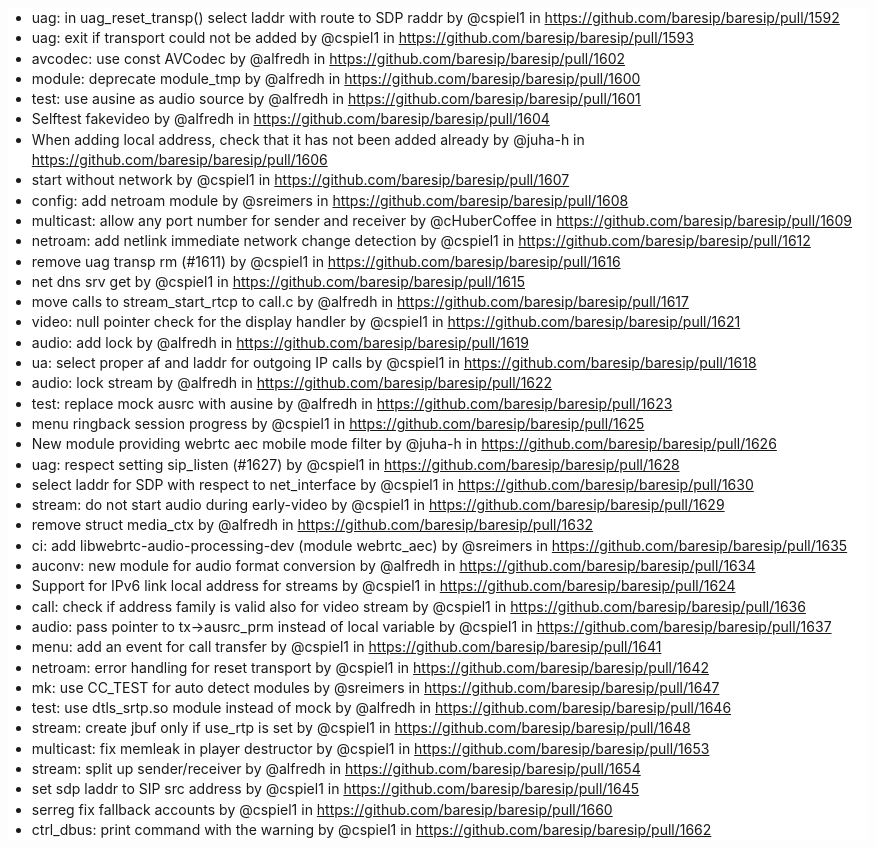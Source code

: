 * uag: in uag_reset_transp() select laddr with route to SDP raddr by @cspiel1 in https://github.com/baresip/baresip/pull/1592
* uag: exit if transport could not be added by @cspiel1 in https://github.com/baresip/baresip/pull/1593
* avcodec: use const AVCodec by @alfredh in https://github.com/baresip/baresip/pull/1602
* module: deprecate module_tmp by @alfredh in https://github.com/baresip/baresip/pull/1600
* test: use ausine as audio source by @alfredh in https://github.com/baresip/baresip/pull/1601
* Selftest fakevideo by @alfredh in https://github.com/baresip/baresip/pull/1604
* When adding local address, check that it has not been added already by @juha-h in https://github.com/baresip/baresip/pull/1606
* start without network by @cspiel1 in https://github.com/baresip/baresip/pull/1607
* config: add netroam module by @sreimers in https://github.com/baresip/baresip/pull/1608
* multicast: allow any port number for sender and receiver by @cHuberCoffee in https://github.com/baresip/baresip/pull/1609
* netroam: add netlink immediate network change detection by @cspiel1 in https://github.com/baresip/baresip/pull/1612
* remove uag transp rm (#1611) by @cspiel1 in https://github.com/baresip/baresip/pull/1616
* net dns srv get by @cspiel1 in https://github.com/baresip/baresip/pull/1615
* move calls to stream_start_rtcp to call.c by @alfredh in https://github.com/baresip/baresip/pull/1617
* video: null pointer check for the display handler by @cspiel1 in https://github.com/baresip/baresip/pull/1621
* audio: add lock by @alfredh in https://github.com/baresip/baresip/pull/1619
* ua: select proper af and laddr for outgoing IP calls by @cspiel1 in https://github.com/baresip/baresip/pull/1618
* audio: lock stream by @alfredh in https://github.com/baresip/baresip/pull/1622
* test: replace mock ausrc with ausine by @alfredh in https://github.com/baresip/baresip/pull/1623
* menu ringback session progress by @cspiel1 in https://github.com/baresip/baresip/pull/1625
* New module providing webrtc aec mobile mode filter by @juha-h in https://github.com/baresip/baresip/pull/1626
* uag: respect setting sip_listen (#1627) by @cspiel1 in https://github.com/baresip/baresip/pull/1628
* select laddr for SDP with respect to net_interface by @cspiel1 in https://github.com/baresip/baresip/pull/1630
* stream: do not start audio during early-video by @cspiel1 in https://github.com/baresip/baresip/pull/1629
* remove struct media_ctx by @alfredh in https://github.com/baresip/baresip/pull/1632
* ci: add libwebrtc-audio-processing-dev (module webrtc_aec) by @sreimers in https://github.com/baresip/baresip/pull/1635
* auconv: new module for audio format conversion by @alfredh in https://github.com/baresip/baresip/pull/1634
* Support for IPv6 link local address for streams by @cspiel1 in https://github.com/baresip/baresip/pull/1624
* call: check if address family is valid also for video stream by @cspiel1 in https://github.com/baresip/baresip/pull/1636
* audio: pass pointer to tx->ausrc_prm instead of local variable by @cspiel1 in https://github.com/baresip/baresip/pull/1637
* menu: add an event for call transfer by @cspiel1 in https://github.com/baresip/baresip/pull/1641
* netroam: error handling for reset transport by @cspiel1 in https://github.com/baresip/baresip/pull/1642
* mk: use CC_TEST for auto detect modules by @sreimers in https://github.com/baresip/baresip/pull/1647
* test: use dtls_srtp.so module instead of mock by @alfredh in https://github.com/baresip/baresip/pull/1646
* stream: create jbuf only if use_rtp is set by @cspiel1 in https://github.com/baresip/baresip/pull/1648
* multicast: fix memleak in player destructor by @cspiel1 in https://github.com/baresip/baresip/pull/1653
* stream: split up sender/receiver by @alfredh in https://github.com/baresip/baresip/pull/1654
* set sdp laddr to SIP src address by @cspiel1 in https://github.com/baresip/baresip/pull/1645
* serreg fix fallback accounts by @cspiel1 in https://github.com/baresip/baresip/pull/1660
* ctrl_dbus: print command with the warning by @cspiel1 in https://github.com/baresip/baresip/pull/1662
○ ○ ○ ○ ○
**What you are asked to do**
Beginning with the line holding "by @cspiel1 in https://github.com/baresip/baresip/pull/1642" and ending with the line holding "by @sreimers in https://github.com/baresip/baresip/pull/1647", write out the stretch of material above exactly; add no further lines.

**Your solution**
* netroam: error handling for reset transport by @cspiel1 in https://github.com/baresip/baresip/pull/1642
* mk: use CC_TEST for auto detect modules by @sreimers in https://github.com/baresip/baresip/pull/1647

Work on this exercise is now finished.